Exercise aim: Go over the data below and say how many lines hold the word "const". Only the number is needed.

Source material:

***

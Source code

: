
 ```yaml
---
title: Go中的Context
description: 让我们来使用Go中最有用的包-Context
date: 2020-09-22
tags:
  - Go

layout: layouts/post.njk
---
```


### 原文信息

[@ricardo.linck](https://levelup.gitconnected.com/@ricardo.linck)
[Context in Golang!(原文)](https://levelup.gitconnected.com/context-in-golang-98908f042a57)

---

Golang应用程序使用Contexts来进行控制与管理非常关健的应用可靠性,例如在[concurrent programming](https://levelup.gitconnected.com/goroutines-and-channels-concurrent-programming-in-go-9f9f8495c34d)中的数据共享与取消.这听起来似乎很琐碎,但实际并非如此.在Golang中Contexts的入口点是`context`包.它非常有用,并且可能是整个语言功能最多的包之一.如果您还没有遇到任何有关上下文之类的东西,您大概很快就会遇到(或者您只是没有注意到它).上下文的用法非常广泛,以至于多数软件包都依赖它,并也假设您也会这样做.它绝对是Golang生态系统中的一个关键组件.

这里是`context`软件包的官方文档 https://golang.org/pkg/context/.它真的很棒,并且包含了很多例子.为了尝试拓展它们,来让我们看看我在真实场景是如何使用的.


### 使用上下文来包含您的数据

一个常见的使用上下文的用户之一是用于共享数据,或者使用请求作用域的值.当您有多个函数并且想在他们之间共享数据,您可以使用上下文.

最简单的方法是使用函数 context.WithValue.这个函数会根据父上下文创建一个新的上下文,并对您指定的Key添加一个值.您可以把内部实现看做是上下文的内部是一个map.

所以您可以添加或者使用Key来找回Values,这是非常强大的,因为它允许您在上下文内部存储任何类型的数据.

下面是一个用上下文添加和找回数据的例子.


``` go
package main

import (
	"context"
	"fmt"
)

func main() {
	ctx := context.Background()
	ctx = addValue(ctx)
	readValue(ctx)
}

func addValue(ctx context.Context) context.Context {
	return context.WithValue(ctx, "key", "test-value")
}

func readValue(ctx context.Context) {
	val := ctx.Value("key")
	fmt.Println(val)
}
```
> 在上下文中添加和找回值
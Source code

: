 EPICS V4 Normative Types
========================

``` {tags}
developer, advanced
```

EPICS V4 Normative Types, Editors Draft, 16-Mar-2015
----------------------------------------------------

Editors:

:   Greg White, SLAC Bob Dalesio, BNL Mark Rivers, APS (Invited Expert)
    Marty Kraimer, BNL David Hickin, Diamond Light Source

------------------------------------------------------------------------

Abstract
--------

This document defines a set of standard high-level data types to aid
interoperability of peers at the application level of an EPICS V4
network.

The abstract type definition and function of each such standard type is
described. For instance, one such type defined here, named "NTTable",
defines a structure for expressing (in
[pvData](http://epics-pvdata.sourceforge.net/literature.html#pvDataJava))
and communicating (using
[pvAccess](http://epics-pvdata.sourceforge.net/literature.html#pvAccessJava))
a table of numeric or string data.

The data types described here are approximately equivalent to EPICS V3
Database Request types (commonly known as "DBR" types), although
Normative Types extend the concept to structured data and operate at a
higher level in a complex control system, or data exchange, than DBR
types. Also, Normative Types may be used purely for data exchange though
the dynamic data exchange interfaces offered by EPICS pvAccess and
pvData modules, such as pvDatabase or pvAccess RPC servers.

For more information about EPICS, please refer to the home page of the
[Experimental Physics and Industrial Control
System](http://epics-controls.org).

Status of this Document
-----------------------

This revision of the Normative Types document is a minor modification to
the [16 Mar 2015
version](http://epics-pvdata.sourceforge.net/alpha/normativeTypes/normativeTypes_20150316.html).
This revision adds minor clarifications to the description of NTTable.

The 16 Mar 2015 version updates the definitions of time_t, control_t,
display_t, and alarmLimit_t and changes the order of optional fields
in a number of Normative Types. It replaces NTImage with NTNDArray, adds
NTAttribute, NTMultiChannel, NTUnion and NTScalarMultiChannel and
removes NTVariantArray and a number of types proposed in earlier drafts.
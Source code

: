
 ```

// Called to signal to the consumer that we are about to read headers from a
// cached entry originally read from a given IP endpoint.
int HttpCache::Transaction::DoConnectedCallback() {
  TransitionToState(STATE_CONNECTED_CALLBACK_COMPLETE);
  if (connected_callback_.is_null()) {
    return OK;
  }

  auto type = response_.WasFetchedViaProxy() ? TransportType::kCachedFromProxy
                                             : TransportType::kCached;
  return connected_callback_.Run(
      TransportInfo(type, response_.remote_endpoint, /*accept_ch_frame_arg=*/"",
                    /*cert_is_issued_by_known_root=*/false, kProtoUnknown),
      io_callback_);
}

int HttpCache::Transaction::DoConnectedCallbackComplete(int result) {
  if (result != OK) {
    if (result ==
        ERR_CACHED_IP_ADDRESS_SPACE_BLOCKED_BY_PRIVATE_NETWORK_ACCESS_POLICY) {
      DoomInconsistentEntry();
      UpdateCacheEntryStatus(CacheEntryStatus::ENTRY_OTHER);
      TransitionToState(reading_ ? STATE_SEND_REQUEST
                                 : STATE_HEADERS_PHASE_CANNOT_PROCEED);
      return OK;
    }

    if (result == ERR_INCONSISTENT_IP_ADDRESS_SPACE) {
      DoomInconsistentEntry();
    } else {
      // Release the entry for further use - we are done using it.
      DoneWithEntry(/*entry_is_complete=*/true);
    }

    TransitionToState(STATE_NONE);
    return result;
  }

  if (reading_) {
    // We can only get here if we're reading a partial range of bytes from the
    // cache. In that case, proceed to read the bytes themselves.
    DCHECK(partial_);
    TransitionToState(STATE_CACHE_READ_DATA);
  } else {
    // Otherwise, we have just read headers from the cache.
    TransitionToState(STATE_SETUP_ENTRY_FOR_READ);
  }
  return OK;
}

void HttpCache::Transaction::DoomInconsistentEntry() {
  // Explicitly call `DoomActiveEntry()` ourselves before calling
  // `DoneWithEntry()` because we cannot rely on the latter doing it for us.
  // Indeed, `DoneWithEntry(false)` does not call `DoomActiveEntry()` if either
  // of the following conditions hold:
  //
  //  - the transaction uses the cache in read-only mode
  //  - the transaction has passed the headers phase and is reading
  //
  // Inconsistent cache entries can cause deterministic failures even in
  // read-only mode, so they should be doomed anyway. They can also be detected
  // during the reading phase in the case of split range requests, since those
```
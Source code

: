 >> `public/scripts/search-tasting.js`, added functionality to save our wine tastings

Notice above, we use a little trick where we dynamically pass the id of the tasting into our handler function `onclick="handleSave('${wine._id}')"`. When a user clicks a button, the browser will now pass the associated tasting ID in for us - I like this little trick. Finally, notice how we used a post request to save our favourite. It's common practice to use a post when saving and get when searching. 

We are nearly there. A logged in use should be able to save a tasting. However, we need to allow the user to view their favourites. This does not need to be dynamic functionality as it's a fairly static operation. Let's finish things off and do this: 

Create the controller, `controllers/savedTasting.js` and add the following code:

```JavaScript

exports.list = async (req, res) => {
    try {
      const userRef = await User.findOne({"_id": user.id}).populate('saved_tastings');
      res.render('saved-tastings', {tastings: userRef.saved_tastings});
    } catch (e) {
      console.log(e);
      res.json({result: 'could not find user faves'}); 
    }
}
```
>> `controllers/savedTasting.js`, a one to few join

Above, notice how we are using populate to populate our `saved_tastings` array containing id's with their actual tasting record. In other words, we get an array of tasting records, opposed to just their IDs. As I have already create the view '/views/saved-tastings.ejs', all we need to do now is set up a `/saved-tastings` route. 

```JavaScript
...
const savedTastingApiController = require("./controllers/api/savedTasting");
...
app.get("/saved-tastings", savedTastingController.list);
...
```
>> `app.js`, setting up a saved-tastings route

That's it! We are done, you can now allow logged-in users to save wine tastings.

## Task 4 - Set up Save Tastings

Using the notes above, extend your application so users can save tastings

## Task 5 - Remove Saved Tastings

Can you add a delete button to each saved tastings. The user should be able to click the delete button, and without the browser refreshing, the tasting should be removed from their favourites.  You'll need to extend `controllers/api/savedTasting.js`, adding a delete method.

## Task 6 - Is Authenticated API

***

Exercise result: 2